Sauvons les meubles

Belgique, Suisse, France, 2025
Titre original : –
Réalisatrice : Catherine Cosme
Scénario : Catherine Cosme
Acteurs : Vimala Pons, Yoann Zimmer, Guilaine Londez et Jean-Luc Pireaux
Distributeur : New Story Distribution
Genre : Comédie dramatique
Durée : 1h26
Date de sortie : –
3/5
En Belgique, il paraît qu’il existe un guichet de soutien officiel aux films soi-disant légers.

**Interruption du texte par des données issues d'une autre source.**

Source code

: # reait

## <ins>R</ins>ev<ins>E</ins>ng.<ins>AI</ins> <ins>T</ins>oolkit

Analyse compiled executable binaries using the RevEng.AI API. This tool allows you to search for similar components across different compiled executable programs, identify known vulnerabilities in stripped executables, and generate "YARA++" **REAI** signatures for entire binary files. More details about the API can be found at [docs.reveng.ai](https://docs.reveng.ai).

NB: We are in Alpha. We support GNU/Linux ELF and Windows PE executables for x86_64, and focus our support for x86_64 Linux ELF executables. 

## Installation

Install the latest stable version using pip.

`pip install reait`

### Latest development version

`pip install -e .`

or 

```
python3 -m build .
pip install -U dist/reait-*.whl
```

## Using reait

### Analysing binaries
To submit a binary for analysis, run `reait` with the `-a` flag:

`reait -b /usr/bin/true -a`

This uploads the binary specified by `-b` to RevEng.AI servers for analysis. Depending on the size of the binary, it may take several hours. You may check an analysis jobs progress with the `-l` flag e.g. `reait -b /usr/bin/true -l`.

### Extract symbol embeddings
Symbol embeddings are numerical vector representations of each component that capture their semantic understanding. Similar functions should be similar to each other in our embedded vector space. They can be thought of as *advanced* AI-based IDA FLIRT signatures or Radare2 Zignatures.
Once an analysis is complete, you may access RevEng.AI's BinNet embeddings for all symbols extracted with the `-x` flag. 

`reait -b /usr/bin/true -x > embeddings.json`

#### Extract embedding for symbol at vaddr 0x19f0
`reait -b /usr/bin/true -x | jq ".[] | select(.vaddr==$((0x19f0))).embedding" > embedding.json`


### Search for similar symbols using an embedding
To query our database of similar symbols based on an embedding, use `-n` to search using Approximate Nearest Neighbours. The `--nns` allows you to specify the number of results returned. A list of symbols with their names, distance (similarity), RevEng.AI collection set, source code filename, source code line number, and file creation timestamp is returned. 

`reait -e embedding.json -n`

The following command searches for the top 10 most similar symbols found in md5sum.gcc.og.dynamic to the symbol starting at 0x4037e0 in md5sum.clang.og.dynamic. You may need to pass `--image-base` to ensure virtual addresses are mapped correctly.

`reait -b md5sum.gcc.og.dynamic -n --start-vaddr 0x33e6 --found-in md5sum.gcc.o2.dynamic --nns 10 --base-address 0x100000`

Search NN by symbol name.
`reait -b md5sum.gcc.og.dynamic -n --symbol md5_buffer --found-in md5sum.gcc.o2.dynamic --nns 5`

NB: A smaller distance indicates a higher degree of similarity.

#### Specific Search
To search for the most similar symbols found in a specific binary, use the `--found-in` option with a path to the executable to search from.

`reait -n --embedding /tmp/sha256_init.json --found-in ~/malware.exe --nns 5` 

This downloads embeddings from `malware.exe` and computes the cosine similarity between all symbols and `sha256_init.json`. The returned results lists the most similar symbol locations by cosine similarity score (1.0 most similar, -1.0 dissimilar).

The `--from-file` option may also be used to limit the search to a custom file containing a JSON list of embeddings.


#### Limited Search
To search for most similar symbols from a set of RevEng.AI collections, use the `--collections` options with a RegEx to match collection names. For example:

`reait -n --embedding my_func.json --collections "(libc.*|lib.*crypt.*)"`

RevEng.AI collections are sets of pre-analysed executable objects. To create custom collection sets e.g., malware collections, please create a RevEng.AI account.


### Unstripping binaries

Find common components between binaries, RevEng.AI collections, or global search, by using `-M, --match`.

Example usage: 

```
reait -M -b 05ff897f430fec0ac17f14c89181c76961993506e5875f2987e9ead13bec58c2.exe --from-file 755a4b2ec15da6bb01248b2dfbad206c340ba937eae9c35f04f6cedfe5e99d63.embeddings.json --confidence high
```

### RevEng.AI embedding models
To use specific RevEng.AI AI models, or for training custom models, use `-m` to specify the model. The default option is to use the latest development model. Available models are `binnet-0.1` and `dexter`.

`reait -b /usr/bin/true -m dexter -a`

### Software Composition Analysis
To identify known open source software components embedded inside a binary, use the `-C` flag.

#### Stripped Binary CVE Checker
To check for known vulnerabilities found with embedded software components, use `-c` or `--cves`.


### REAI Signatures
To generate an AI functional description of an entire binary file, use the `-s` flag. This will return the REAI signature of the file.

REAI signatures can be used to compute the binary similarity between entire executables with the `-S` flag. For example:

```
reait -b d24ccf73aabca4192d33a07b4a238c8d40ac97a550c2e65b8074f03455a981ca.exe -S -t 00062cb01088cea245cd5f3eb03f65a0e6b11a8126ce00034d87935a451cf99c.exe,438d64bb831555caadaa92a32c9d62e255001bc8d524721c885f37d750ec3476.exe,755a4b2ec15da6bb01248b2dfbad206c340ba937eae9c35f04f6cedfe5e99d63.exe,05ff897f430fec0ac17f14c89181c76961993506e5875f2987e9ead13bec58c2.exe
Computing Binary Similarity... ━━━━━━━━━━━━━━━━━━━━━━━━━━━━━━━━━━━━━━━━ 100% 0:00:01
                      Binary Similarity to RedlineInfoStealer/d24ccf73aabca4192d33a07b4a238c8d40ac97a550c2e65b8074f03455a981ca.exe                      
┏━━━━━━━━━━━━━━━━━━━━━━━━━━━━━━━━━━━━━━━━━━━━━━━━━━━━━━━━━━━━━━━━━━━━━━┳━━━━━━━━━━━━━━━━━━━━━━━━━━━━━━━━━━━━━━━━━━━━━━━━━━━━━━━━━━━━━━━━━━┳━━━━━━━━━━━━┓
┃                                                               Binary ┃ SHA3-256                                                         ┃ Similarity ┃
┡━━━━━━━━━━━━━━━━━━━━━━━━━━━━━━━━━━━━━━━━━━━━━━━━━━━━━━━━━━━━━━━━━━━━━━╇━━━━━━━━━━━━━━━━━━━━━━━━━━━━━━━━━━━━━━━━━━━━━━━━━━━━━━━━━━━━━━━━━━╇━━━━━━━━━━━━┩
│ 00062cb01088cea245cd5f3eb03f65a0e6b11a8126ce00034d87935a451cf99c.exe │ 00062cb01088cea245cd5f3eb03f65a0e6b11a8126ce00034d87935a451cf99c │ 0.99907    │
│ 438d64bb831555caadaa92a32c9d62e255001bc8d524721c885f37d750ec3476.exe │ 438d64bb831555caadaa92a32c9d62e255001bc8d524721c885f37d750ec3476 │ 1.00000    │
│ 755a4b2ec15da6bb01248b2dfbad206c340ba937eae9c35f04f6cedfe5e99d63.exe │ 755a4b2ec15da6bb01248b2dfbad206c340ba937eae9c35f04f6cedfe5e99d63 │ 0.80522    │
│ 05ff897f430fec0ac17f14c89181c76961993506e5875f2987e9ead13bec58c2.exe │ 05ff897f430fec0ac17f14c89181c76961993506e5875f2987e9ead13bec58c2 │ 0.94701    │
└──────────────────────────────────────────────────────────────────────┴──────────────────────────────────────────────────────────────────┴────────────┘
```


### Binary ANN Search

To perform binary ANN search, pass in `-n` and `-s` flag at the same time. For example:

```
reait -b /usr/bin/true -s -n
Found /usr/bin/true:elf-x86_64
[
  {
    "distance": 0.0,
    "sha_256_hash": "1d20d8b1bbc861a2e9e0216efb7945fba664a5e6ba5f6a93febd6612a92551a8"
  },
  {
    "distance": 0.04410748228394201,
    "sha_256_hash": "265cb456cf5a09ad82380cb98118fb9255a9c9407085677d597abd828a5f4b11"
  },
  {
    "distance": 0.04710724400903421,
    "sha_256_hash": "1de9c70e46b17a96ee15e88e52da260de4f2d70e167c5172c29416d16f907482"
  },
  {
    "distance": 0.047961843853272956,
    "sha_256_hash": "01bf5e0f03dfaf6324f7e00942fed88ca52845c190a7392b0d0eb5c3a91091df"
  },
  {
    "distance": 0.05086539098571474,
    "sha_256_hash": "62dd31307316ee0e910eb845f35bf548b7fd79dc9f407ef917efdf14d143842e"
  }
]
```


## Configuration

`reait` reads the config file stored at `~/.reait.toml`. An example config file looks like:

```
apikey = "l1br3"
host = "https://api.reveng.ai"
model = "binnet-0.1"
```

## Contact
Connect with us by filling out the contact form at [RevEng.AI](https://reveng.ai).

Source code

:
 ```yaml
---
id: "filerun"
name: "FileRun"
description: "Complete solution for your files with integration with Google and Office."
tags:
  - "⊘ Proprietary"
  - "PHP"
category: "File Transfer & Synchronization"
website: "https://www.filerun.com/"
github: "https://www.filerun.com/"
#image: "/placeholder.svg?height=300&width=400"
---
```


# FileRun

On ne parle pas ici du genre comique, afin de faire profiter tout le monde de l’humour de nos voisins du nord une fois, mais de la taille du budget, infiniment plus modeste que celui des productions d’envergure dans ce pays à la cinématographie nationale très coriace. Ce premier film à la thématique délicate a bénéficié de ce coup de pouce des instances belges. Et nous ne pouvons qu’en être ravis, tellement Sauvons les meubles sait s’approprier une situation de départ épineuse pour en faire un récit à la fois doux et dépourvu de mièvrerie. Un changement de casquette couronné de succès donc pour la réalisatrice Catherine Cosme, qui avait jusque là œuvré du côté des décors, le plus récemment sur L’Inconnu de la Grande Arche de Stéphane Demoustier !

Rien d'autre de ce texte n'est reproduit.